This is a notation question. Let $\mathbf{Set}$ denote the category of sets. What is the category $\mathbf{Set}^A$, where $A$ is a set?
I see it mentioned often, but without being defined. Is it the overcategory $A/\mathbf{Set}$?
What is the category $\mathbf{Set}^A$? (for a set $A$)
1
$\begingroup$
category-theory
-
0It is the $A$-fold product of $\text{Set}$ with itself, or said another way the category of functors $A \to \text{Set}$, thinking of $A$ as a discrete category (no non-identity morphisms). – 2017-01-22
-
0@QiaochuYuan Thanks!

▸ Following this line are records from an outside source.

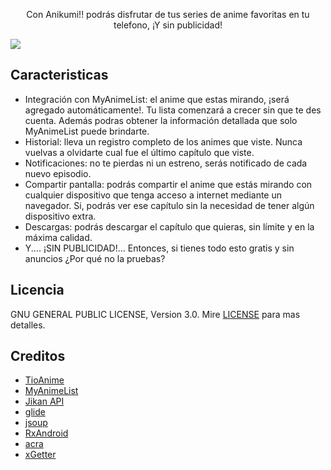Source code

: <p align="center">
Con Anikumi!! podrás disfrutar de tus series de anime favoritas en tu telefono, ¡Y sin publicidad!

<img src="https://i.imgur.com/iWFdtBU.png"> </p>

Caracteristicas
-------
- Integración con MyAnimeList: el anime que estas mirando, ¡será agregado automáticamente!. Tu lista comenzará a crecer sin que te des cuenta. Además podras obtener la información detallada que solo MyAnimeList puede brindarte.
- Historial: lleva un registro completo de los animes que viste. Nunca vuelvas a olvidarte cual fue el último capítulo que viste.
- Notificaciones: no te pierdas ni un estreno, serás notificado de cada nuevo episodio.
- Compartir pantalla: podrás compartir el anime que estás mirando con cualquier dispositivo que tenga acceso a internet mediante un navegador. Si, podrás ver ese capítulo sin la necesidad de tener algún dispositivo extra.
- Descargas: podrás descargar el capítulo que quieras, sin límite y en la máxima calidad.
-  Y.... ¡SIN PUBLICIDAD!... Entonces, si tienes todo esto gratis y sin anuncios ¿Por qué no la pruebas?

Licencia
-------
GNU GENERAL PUBLIC LICENSE, Version 3.0. Mire [LICENSE][9] para mas detalles.

Creditos
-------
- [TioAnime][1]
- [MyAnimeList][2]
- [Jikan API][3]
- [glide][4]
- [jsoup][5]
- [RxAndroid][6]
- [acra][7]
- [xGetter][8]

[1]: https://tioanime.com
[2]: https://myanimelist.net/
[3]: https://jikan.moe/
[4]: https://github.com/bumptech/glide
[5]: https://github.com/jhy/jsoup
[6]: https://github.com/ReactiveX/RxAndroid
[7]: https://github.com/ACRA/acra
[8]: https://github.com/KhunHtetzNaing/xGetter
[9]: https://raw.githubusercontent.com/ZeeRooo/Anikumii/master/LICENCE
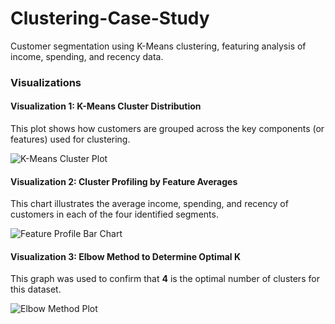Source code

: # Clustering-Case-Study
Customer segmentation using K-Means clustering, featuring analysis of income, spending, and recency data.
### Visualizations

#### Visualization 1: K-Means Cluster Distribution

This plot shows how customers are grouped across the key components (or features) used for clustering.

![K-Means Cluster Plot](image_8ae3c7.png)

#### Visualization 2: Cluster Profiling by Feature Averages

This chart illustrates the average income, spending, and recency of customers in each of the four identified segments.

![Feature Profile Bar Chart](image_8aef07.png)

#### Visualization 3: Elbow Method to Determine Optimal K

This graph was used to confirm that **4** is the optimal number of clusters for this dataset.

![Elbow Method Plot](image_8af6aa.png)

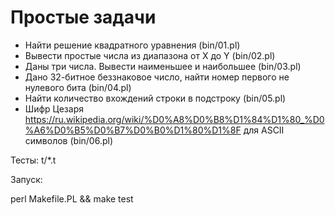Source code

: Простые задачи
=================================

* Найти решение квадратного уравнения (bin/01.pl)
* Вывести простые числа из диапазона от X до Y (bin/02.pl)
* Даны три числа. Вывести наименьшее и наибольшее  (bin/03.pl)
* Дано 32-битное беззнаковое число, найти номер первого не нулевого бита (bin/04.pl) 
* Найти количество вхождений строки в подстроку (bin/05.pl)
* Шифр Цезаря https://ru.wikipedia.org/wiki/%D0%A8%D0%B8%D1%84%D1%80_%D0%A6%D0%B5%D0%B7%D0%B0%D1%80%D1%8F для ASCII символов (bin/06.pl)

Тесты:
t/*.t

Запуск:

perl Makefile.PL && make test
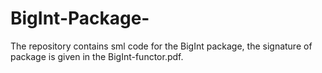 # BigInt-Package-
The repository contains sml code for the BigInt package, the signature of package is given in the BigInt-functor.pdf. 
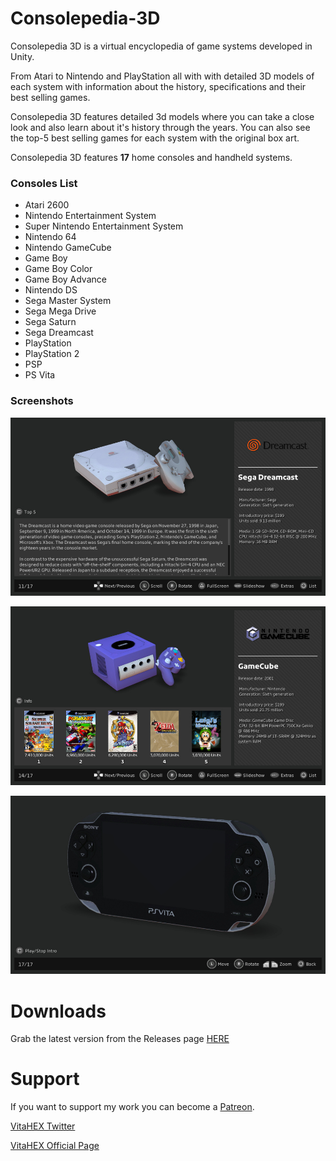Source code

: # Consolepedia-3D
<p>Consolepedia 3D is a virtual encyclopedia of game systems developed in Unity.</p>

<p>From Atari to Nintendo and PlayStation all with with detailed 3D models of each system with information about the history, specifications and their best selling games.</p>

<p>Consolepedia 3D features detailed 3d models where you can take a close look and also learn about it's history through the years. You can also see the top-5 best selling games for each system with the original box art.</p>

<p>Consolepedia 3D features <b>17</b> home consoles and handheld systems.</ps>

<h3>Consoles List</h3>
<ul>
<li>Atari 2600</li>
<li>Nintendo Entertainment System</li>
<li>Super Nintendo Entertainment System</li>
<li>Nintendo 64</li>
<li>Nintendo GameCube</li>
<li>Game Boy</li>
<li>Game Boy Color</li>
<li>Game Boy Advance</li>
<li>Nintendo DS</li>
<li>Sega Master System</li>
<li>Sega Mega Drive</li>
<li>Sega Saturn</li>
<li>Sega Dreamcast</li>
<li>PlayStation</li>
<li>PlayStation 2</li>
<li>PSP</li>
<li>PS Vita</li>
</ul>

<h3>Screenshots</h3>
<p><img src="/0.3_1.jpg" width="800" title="screen-01"></p>
<p><img src="/0.3_2.jpg" width="800" title="screen-02"></p>
<p><img src="/0.3_3.jpg" width="800" title="screen-03"></p>


# Downloads

<p>Grab the latest version from the Releases page <a href="https://github.com/VitaHEX-Games/Consolepedia-3D/releases">HERE</a></p>


# Support
<p>If you want to support my work you can become a <a href="https://www.patreon.com/vitahex">Patreon</a>. </p>
<p><a href="https://twitter.com/VitaHex">VitaHEX Twitter</a></p>
<p><a href="https://vitahex.weebly.com/">VitaHEX Official Page</a></p>

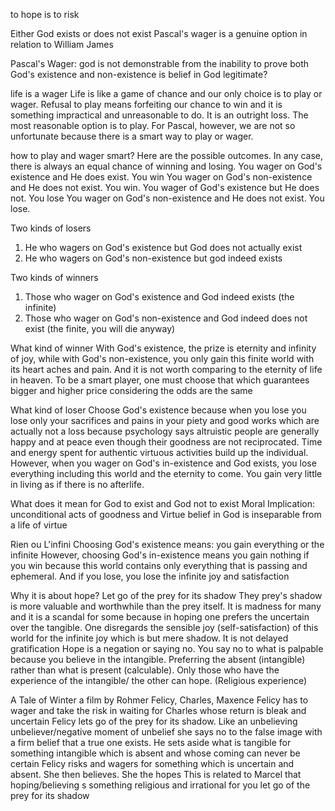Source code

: to hope is to risk

Either God exists or does not exist
Pascal's wager is a genuine option in relation to William James

Pascal's Wager: god is not demonstrable
from the inability to prove both God's existence and non-existence
is belief in God legitimate?

life is a wager
Life is like a game of chance and our only choice is to play or wager. Refusal to play means forfeiting our chance to win and it is something impractical and unreasonable to do. It is an outright loss. The most reasonable option is to play.
For Pascal, however, we are not so unfortunate because there is a smart way to play or wager.

how to play and wager smart?
Here are the possible outcomes. In any case, there is always an equal chance of winning and losing.
You wager on God's existence and He does exist. You win
You wager on God's non-existence and He does not exist. You win.
You wager of God's existence but He does not. You lose
You wager on God's non-existence and He does not exist. You lose.

Two kinds of losers
1. He who wagers on God's existence but God does not actually exist
2. He who wagers on God's non-existence but god indeed exists

Two kinds of winners
1. Those who wager on God's existence and God indeed exists (the infinite)
2. Those who wager on God's non-existence and God indeed does not exist (the finite, you will die anyway)

What kind of winner
With God's existence, the prize is eternity and infinity of joy, while with God's non-existence, you only gain this finite world with its heart aches and pain. And it is not worth comparing to the eternity of life in heaven.
To be a smart player, one must choose that which guarantees bigger and higher price considering the odds are the same

What kind of loser
Choose God's existence because when you lose you lose only your sacrifices and pains in your piety and good works which are actually not a loss because psychology says altruistic people are generally happy and at peace even though their goodness are not reciprocated. Time and energy spent for authentic virtuous activities build up the individual.
However, when you wager on God's in-existence and God exists, you lose everything including this world and the eternity to come. You gain very little in living as if there is no afterlife.

What does it mean for God to exist and God not to exist
Moral Implication: unconditional acts of goodness and Virtue
belief in God is inseparable from a life of virtue

Rien ou L'infini
Choosing God's existence means: you gain everything or the infinite
However, choosing God's in-existence means you gain nothing if you win because this world contains only everything that is passing and ephemeral. And if you lose, you lose the infinite joy and satisfaction

Why it is about hope?
Let go of the prey for its shadow
They prey's shadow is more valuable and worthwhile than the prey itself. It is madness for many and it is a scandal for some because in hoping one prefers the uncertain over the tangible. One disregards the sensible joy (self-satisfaction) of this world for the infinite joy which is but mere shadow.
It is not delayed gratification
Hope is a negation or saying no. You say no to what is palpable because you believe in the intangible. Preferring the absent (intangible) rather than what is present (calculable). Only those who have the experience of the intangible/ the other can hope. (Religious experience)

A Tale of Winter a film by Rohmer
Felicy, Charles, Maxence
Felicy has to wager and take the risk in waiting for Charles whose return is bleak and uncertain
Felicy lets go of the prey for its shadow. Like an unbelieving unbeliever/negative moment of unbelief she says no to the false image with a firm belief that a true one exists. He sets aside what is tangible for something intangible which is absent and whose coming can never be certain
Felicy risks and wagers for something which is uncertain and absent. She then believes. She the hopes
This is related to Marcel that hoping/believing s something religious and irrational for you let go of the prey for its shadow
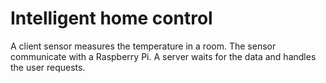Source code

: # Intelligent home control
A client sensor measures the temperature in a room. The sensor communicate with a Raspberry Pi.
A server waits for the data and handles the user requests.
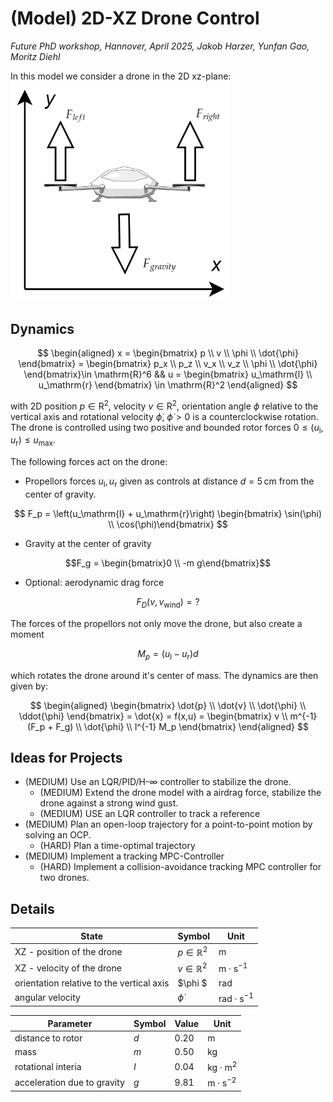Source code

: # (Model) 2D-XZ Drone Control
*Future PhD workshop, Hannover, April 2025, Jakob Harzer, Yunfan Gao, Moritz Diehl*

In this model we consider a drone in the 2D xz-plane:
<img src="_misc/2DroneImage.png" width="350"/>

## Dynamics

$$
\begin{aligned}
x = \begin{bmatrix}
p \\
v \\
\phi \\
\dot{\phi}
\end{bmatrix} = \begin{bmatrix}
p_x \\
p_z \\
v_x \\
v_z \\
\phi \\
\dot{\phi}
\end{bmatrix}\in \mathrm{R}^6 && u = \begin{bmatrix}
u_\mathrm{l} \\
u_\mathrm{r}
\end{bmatrix} \in \mathrm{R}^2
\end{aligned}
$$

with 2D position $p \in \mathrm{R}^2$, velocity $v \in \mathrm{R}^2$, orientation angle $\phi$ relative to the vertical axis and rotational velocity $\dot{\phi}$, $\dot{\phi} >0$ is a counterclockwise rotation. The drone is controlled using two positive and bounded rotor forces $0 \leq (u_\mathrm{l},u_\mathrm{r}) \leq u_\mathrm{max}$.

The following forces act on the drone:
- Propellors forces $u_\mathrm{l}, u_\mathrm{r}$ given as controls at distance $d = 5\,\mathrm{cm}$ from the center of gravity.

$$
F_p = \left(u_\mathrm{l} + u_\mathrm{r}\right) \begin{bmatrix}  \sin(\phi) \\
\cos(\phi)\end{bmatrix}
$$

- Gravity at the center of gravity

$$F_g = \begin{bmatrix}0 \\
-m g\end{bmatrix}$$
- Optional: aerodynamic drag force 

$$F_D(v, v_\mathrm{wind}) = ?$$

The forces of the propellors not only move the drone, but also create a moment 

$$
M_p = \left(u_\mathrm{l} - u_\mathrm{r}\right) d
$$

which rotates the drone around it's center of mass. The dynamics are then given by:

$$
\begin{aligned}
\begin{bmatrix}
\dot{p} \\
\dot{v} \\
\dot{\phi} \\
\ddot{\phi}
\end{bmatrix} = \dot{x} = f(x,u) =  \begin{bmatrix}
v \\
m^{-1}(F_p + F_g) \\
\dot{\phi} \\
I^{-1} M_p
\end{bmatrix}
\end{aligned}
$$

## Ideas for Projects
- (MEDIUM) Use an LQR/PID/H-$\infty$ controller to stabilize the drone.
	- (MEDIUM) Extend the drone model with a airdrag force, stabilize the drone against a strong wind gust.
	- (MEDIUM) USE an LQR controller to track a reference
- (MEDIUM) Plan an open-loop trajectory for a point-to-point motion by solving an OCP.
	- (HARD) Plan a time-optimal trajectory
- (MEDIUM) Implement a tracking MPC-Controller
	 - (HARD) Implement a collision-avoidance tracking MPC controller for two drones.

## Details

| State                                     | Symbol               | Unit          |
| ----------------------------------------- | -------------------- | ------------- |
| XZ - position of the drone                | $p \in \mathbb{R}^2$ | $\mathrm{m}$      |
| XZ - velocity of the drone                | $v \in \mathbb{R}^2$ | $\mathrm{m}\cdot \mathrm{s}^{-1}$     |
| orientation relative to the vertical axis | $\phi $              | $\mathrm{rad}$           |
| angular velocity                          | $\dot{\phi}$         | $\mathrm{rad}\cdot \mathrm{s}^{-1}$        |

| Parameter                   | Symbol | Value | Unit                      |
| --------------------------- | ------ | ----- | ------------------------- |
| distance to rotor           | $d$    | 0.20  | $\mathrm{m}$             |
| mass                        | $m$    | 0.50  | $\mathrm{kg}$             |
| rotational interia          | $I$    | 0.04  | $\mathrm{kg}\cdot\mathrm{m}^2$ |
| acceleration due to gravity | $g$    | 9.81  | $\mathrm{m}\cdot\mathrm{s}^{-2}$        |
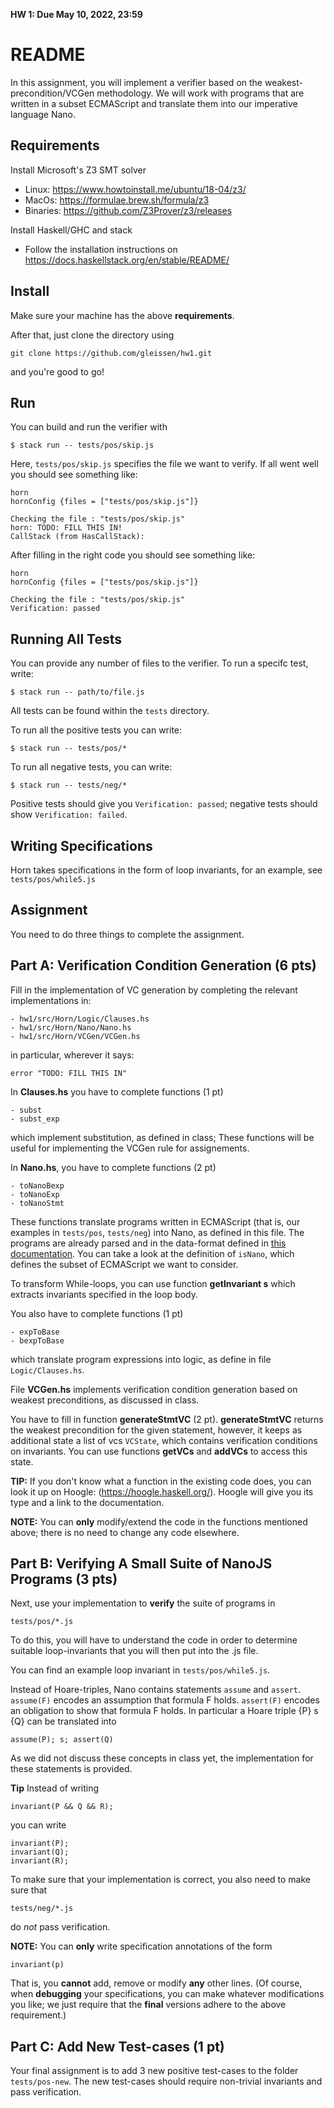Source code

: **HW 1: Due May 10, 2022, 23:59**

README
=======

In this assignment, you will implement a verifier based on the weakest-precondition/VCGen methodology.
We will work with programs that are written in a subset ECMAScript and translate them into our imperative language Nano.

Requirements
------------
Install Microsoft's Z3 SMT solver

- Linux: https://www.howtoinstall.me/ubuntu/18-04/z3/
- MacOs: https://formulae.brew.sh/formula/z3
- Binaries: https://github.com/Z3Prover/z3/releases

Install Haskell/GHC and stack

- Follow the installation instructions on https://docs.haskellstack.org/en/stable/README/

Install 
-------

Make sure your machine has the above **requirements**.

After that, just clone the directory using 

    git clone https://github.com/gleissen/hw1.git

and you're good to go!

Run
---

You can build and run the verifier with

    $ stack run -- tests/pos/skip.js

Here, `tests/pos/skip.js` specifies the file we want to verify. If all went well
you should see something like:

    horn
    hornConfig {files = ["tests/pos/skip.js"]}

    Checking the file : "tests/pos/skip.js"
    horn: TODO: FILL THIS IN!
    CallStack (from HasCallStack):

After filling in the right code you
should see something like:

    horn
    hornConfig {files = ["tests/pos/skip.js"]}

    Checking the file : "tests/pos/skip.js"
    Verification: passed


Running All Tests
-----------------

You can provide any number of files to the verifier. To run a specifc test, write:

    $ stack run -- path/to/file.js

All tests can be found within the `tests` directory.

To run all the positive tests you can write:

    $ stack run -- tests/pos/*

To run all negative tests, you can write:

    $ stack run -- tests/neg/*

Positive tests should give you `Verification: passed`; negative tests should show `Verification: failed`.

Writing Specifications
----------------------

Horn takes specifications in the form of loop invariants, for an example, see `tests/pos/while5.js`

Assignment
----------

You need to do three things to complete the assignment.

## Part A: Verification Condition Generation (6 pts)

Fill in the implementation of VC generation by
completing the relevant implementations in:

    - hw1/src/Horn/Logic/Clauses.hs
    - hw1/src/Horn/Nano/Nano.hs
    - hw1/src/Horn/VCGen/VCGen.hs

in particular, wherever it says:

    error "TODO: FILL THIS IN"

In **Clauses.hs** you have to complete functions (1 pt)

    - subst
    - subst_exp

which implement substitution, as defined in class; These functions will be useful for implementing the VCGen rule for assignements.

In **Nano.hs**, you have to complete functions (2 pt)

    - toNanoBexp
    - toNanoExp
    - toNanoStmt

These functions translate programs written in ECMAScript (that is, our examples in `tests/pos`, `tests/neg`) into Nano, as defined in this file. The programs are already parsed and in the data-format defined in [this documentation](https://hackage.haskell.org/package/language-ecmascript-0.17.0.1/docs/Language-ECMAScript3-Syntax.html). 
You can take a look at the definition of `isNano`, which defines the subset of ECMAScript we want to consider.

To transform While-loops, you can use function **getInvariant s** which extracts invariants specified in the loop body.

You also have to complete functions (1 pt)

    - expToBase
    - bexpToBase

which translate program expressions into logic, as define in file `Logic/Clauses.hs`.

File **VCGen.hs** implements verification condition generation based on weakest preconditions, as discussed in class. 

You have to fill in function **generateStmtVC** (2 pt). **generateStmtVC**
returns the weakest precondition for the given statement, however, it keeps as
additional state a list of vcs `VCState`, which contains verification conditions
on invariants. You can use functions **getVCs** and **addVCs** to access this
state.

**TIP:** If you don't know what a function in the existing code does, you can
look it up on Hoogle: (https://hoogle.haskell.org/). Hoogle will give you its
type and a link to the documentation.

**NOTE:**  You can **only** modify/extend the code in 
the functions mentioned above; there is no need to 
change any code elsewhere.

## Part B: Verifying A Small Suite of NanoJS Programs (3 pts)

Next, use your implementation to **verify** the suite of programs in

    tests/pos/*.js

To do this, you will have to understand the code in order to determine
suitable loop-invariants that you will then put into the .js file.

You can find an example loop invariant in `tests/pos/while5.js`.

Instead of Hoare-triples, Nano contains statements `assume` and `assert`.
`assume(F)` encodes an assumption that formula F holds. `assert(F)` encodes an
obligation to show that formula F holds. In particular a Hoare triple {P} s {Q}
can be translated into 

    assume(P); s; assert(Q)

As we did not discuss these concepts in class yet, the implementation for these statements is provided.

**Tip** Instead of writing 

    invariant(P && Q && R);

you can write 

    invariant(P);
    invariant(Q);
    invariant(R);

To make sure that your implementation is correct, you also need to make sure that 

    tests/neg/*.js

do *not* pass verification.

**NOTE:** You can **only** write specification annotations of the form 

    invariant(p)

That is, you **cannot** add, remove or modify **any** other lines. 
(Of course, when **debugging** your specifications, you can make 
whatever modifications you like; we just require that the **final** 
versions adhere to the above requirement.) 

## Part C: Add New Test-cases (1 pt)

Your final assignment is to add 3 new positive test-cases to the folder `tests/pos-new`.
The new test-cases should require non-trivial invariants and pass verification.
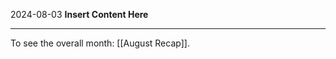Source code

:2024-08-03
__Insert Content Here__
_______________________
To see the overall month: [[August Recap]].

But, categorically, how is it constructed in the category of locally small categories? Is it some kind of power in the sense of enriched category theory? – 2017-01-22
-
0In any category it makes sense to talk about $A$-fold products where $A$ is a set. Writing down this definition if you haven't seen it before is a nice exercise. – 2017-01-22
-
0@QiaochuYuan Thanks again. I think I find the power/cotensor point of view more intuitive... – 2017-01-22
-
0Well, if a category has all $A$-fold products for every set $A$, that's equivalent to it being powered over $\text{Set}$. Similarly to having all $A$-fold coproducts and being copowered. Locally small categories is even powered and copowered over small categories. – 2017-01-22
-
0Very helpful. I will write down the details. – 2017-01-22
2 Answers
1
It is likely the functor category whose objects consist of the functors $A\to Set$ where $A$ is regarded as a discrete category (does that make sense based on your context? This is the same as $|A|$-tuples of sets whose morphisms are $|A|$-tuples of functions. In general, $C^D$ refers to the functor category between $D$ and $C$
-
4You have the notation backwards. $C^D$ means $D \to C$. Similarly, you mean $A \to \mathbf{Set}$ not $\mathbf{Set}\to A$. – 2017-01-22
1
$D^C$ is the category of functors $C \to D$ and natural transformations between them.
In $\mathbf{Set}^A$, $A$ is being regarded as a discrete category; $A$ is the set of objects, and the only arrows are identities.
There is a canonical equivalence $\mathbf{Set}/A \equiv \mathbf{Set}^A$. The forward direction associates to an object $B \xrightarrow{f} A$ of $\mathbf{Set}/A$ the functor $a \mapsto f^{-1}(a)$. The reverse direction associates to a functor $F : A \to \mathbf{Set}$ the object given by projection map of the disjoint union $\coprod_{a \in A} F(a) \to A$. (hopefully the rest of the details are obvious)
There is also the notion of an "internal category"; any object $X$ of a category $\mathcal{C}$ can be viewed internally as a discrete category $\mathcal{X}$. Inspired by the above, we actually define $\mathcal{C}^\mathcal{X} = \mathcal{C} / X$.